Last weekend was a busy one, however. On Saturday we went on a road trip up to Akranes and Stykkishólmur, both on the coast north of Reykjavik and on the other side of the 5 km tunnel through hell.
The trip got off to a later start than usual, which makes it even more unfortunate (Joe’s word, I would’ve gone with “pathetic”) that Joe slept through it. Instead we went with 4/5 of the party car. Arguably the best 4/5.
We stopped first in Akranes, which is a small, picturesque port city. Being a port city, it is quite near a beach (surprise!), which was our first stop. We saw some happy dogs playing on the beach when we were parking, but by the time we made it down to the water they were gone, which is one of the more significant bummers of my year. But it was an unusually sunny and warm (by Icelandic standards) day, so I did something daring and kind of stupid.
Here’s a fun fact for you: Iceland ocean is really fucking cold. Like, REALLY fucking cold. Luckily I had some cozy hand-knitted socks to protect my toes from inevitable hypothermia, and I have 0 regrets. Especially because now I never have to allow my bare skin to touch northern Atlantic waters again. Been there, done that.
After this first beach, we found a nice little coffee shop to grab a drink and a bite to eat. The Brit among us ordered English breakfast tea, combatting 0 stereotypes. On the way, we stopped in a shop because it had plants, and I made a(nother) bad decision.
God knows how I’m going to get this fella through airport security, but isn’t it cute?

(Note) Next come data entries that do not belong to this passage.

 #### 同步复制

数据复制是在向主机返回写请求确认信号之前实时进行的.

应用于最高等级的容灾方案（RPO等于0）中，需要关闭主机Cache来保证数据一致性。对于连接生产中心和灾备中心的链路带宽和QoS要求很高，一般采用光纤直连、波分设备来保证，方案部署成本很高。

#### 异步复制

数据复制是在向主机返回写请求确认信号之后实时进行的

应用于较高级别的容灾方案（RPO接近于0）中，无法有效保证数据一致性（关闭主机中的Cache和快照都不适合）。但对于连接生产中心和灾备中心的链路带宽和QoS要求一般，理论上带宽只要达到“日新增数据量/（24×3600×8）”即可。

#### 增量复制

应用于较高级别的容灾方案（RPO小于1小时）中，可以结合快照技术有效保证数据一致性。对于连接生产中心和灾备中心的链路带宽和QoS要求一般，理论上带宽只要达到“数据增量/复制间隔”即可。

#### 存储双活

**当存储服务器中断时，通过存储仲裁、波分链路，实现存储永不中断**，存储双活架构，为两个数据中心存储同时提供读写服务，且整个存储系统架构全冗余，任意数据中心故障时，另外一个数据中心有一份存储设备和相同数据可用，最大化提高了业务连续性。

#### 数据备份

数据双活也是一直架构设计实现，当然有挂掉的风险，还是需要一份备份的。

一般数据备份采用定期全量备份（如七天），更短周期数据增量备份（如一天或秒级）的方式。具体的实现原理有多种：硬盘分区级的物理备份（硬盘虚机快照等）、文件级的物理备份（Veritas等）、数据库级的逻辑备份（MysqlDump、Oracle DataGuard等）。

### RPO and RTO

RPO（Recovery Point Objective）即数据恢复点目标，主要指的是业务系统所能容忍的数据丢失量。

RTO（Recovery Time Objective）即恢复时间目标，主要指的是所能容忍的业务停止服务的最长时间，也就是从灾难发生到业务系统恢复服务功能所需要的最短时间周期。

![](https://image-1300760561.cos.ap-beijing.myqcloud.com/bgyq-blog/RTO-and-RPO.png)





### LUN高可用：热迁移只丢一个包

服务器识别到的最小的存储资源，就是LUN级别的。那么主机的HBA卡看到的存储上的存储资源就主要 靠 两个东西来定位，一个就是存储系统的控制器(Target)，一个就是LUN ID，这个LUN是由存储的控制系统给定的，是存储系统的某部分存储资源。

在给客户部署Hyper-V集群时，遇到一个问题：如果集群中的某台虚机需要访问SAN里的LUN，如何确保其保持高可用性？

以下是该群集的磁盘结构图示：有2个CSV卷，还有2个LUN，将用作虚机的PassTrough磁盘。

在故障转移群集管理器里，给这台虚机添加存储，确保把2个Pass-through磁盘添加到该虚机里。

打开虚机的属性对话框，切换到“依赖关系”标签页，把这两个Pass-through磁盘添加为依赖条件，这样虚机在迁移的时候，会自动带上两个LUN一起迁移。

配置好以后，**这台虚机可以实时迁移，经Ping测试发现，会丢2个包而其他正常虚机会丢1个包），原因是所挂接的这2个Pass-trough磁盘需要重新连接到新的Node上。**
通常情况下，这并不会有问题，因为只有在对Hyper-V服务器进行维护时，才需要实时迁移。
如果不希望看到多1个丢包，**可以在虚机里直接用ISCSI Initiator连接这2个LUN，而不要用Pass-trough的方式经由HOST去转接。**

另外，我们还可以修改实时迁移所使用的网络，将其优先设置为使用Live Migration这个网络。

Besides, I need something to put in the Edgar Allan Poe mug to the right which I accidentally spiked onto the ground when I was drying it, and it’s certainly not going to hold tea anymore.
We wandered around downtown a bit, then found another beach. This one came with rocks. We even found pieces of bona fide sea glass, which I’ve never encountered before. One piece was still very clearly a shard from a bottle (my guess is Heineken, but Viking lager was also suggested as a possibility), but another piece (which I ended up keeping) is, aside from a small divot, quite indistinguishable from a natural hunk of mineral. I snagged a few other cool rocks, plus a shell or two, which prompted Manuel to ask, “If every tourist took three rocks from Iceland, how long would it take for the island to disappear?”
After beach #2, we piled back in the car for another two hours until we arrived in Stykkishólmur, close to sunset. The town itself is a lovely little port city with no shortage of charm; both Stykkishólmur and Akranes are the kind of place that would be lovely to live in for a year or two while you worked on your novel. But the best part about our destination is that I finally got to see a lighthouse.
It’s a pretty small lighthouse, more like a lightcottage or lightshed. But I saw it and it counts. And, being a lighthouse reaching no particularly impressive height, it had to be planted at the top of a hill. The view from said hill? Lovely.
Seeing Iceland at sunset was a surprisingly new experience. I know I’ve been here almost two months, but at 64º N latitude the sun behaves weirdly. The first couple weeks here it set really late, and now all of a sudden it’s going down at like 6:30 and pretty soon it won’t rise ever again.* But when you’re out to see them, the sunsets are stunning.
Thus ended our trip to Akranes and Stykkishólmur, but not the weekend. The following day, I took a bus down to Hafnarfjörður to meet Ally for a walk around a lake he claimed to have visited twice, but was suspiciously unsure of its actual location. Miraculously, we made it both to the lake and back without getting lost or taking ridiculously long detours even once. That’s definitely true.
Here’s a surprising fact for you: Iceland is beautiful. For a floating rock barely bigger than Indiana, its landscape varies from “definitely Martian” to “suspiciously Pacific Northwestern” with a thousand variants in between.
The lake offered the “actually feels like autumn” variant, which is admittedly a rather present vibe in Reykjavik. I may not be able to get my pumpkin spice latte and pumpkin spice Oreos with pumpkin spice tea and a side of pumpkin spice ice cream, but the trees are warming up, the air is clean and sharp, and both the sky and the streets are a constant shade of grey. I couldn’t be happier. (Unless I had a pumpkin spice latte and pumpkin spice Oreos with pumpkin spice tea and a side of pumpkin spice ice cream).
I know most people think all this rain must be utterly dreary, and I guess for some people it is, but there’s a silver lining even for those crazies who like the sun. Well, actually a multicolor lining. There are rainbows all the time in Iceland. I see at least three per week, sometimes multiple rainbows in a day. Sometimes even at the same time. We saw a triple rainbow last week.
Overall, the weekend was filled with good company, unparalleled scenery, and a flock of huskies on a dock that were all yelling at the same time. It was lit. Iceland is lit. (Metaphorically though. We just went through this.) God only knows how I wound up on this quirky little island, but I’m glad I did.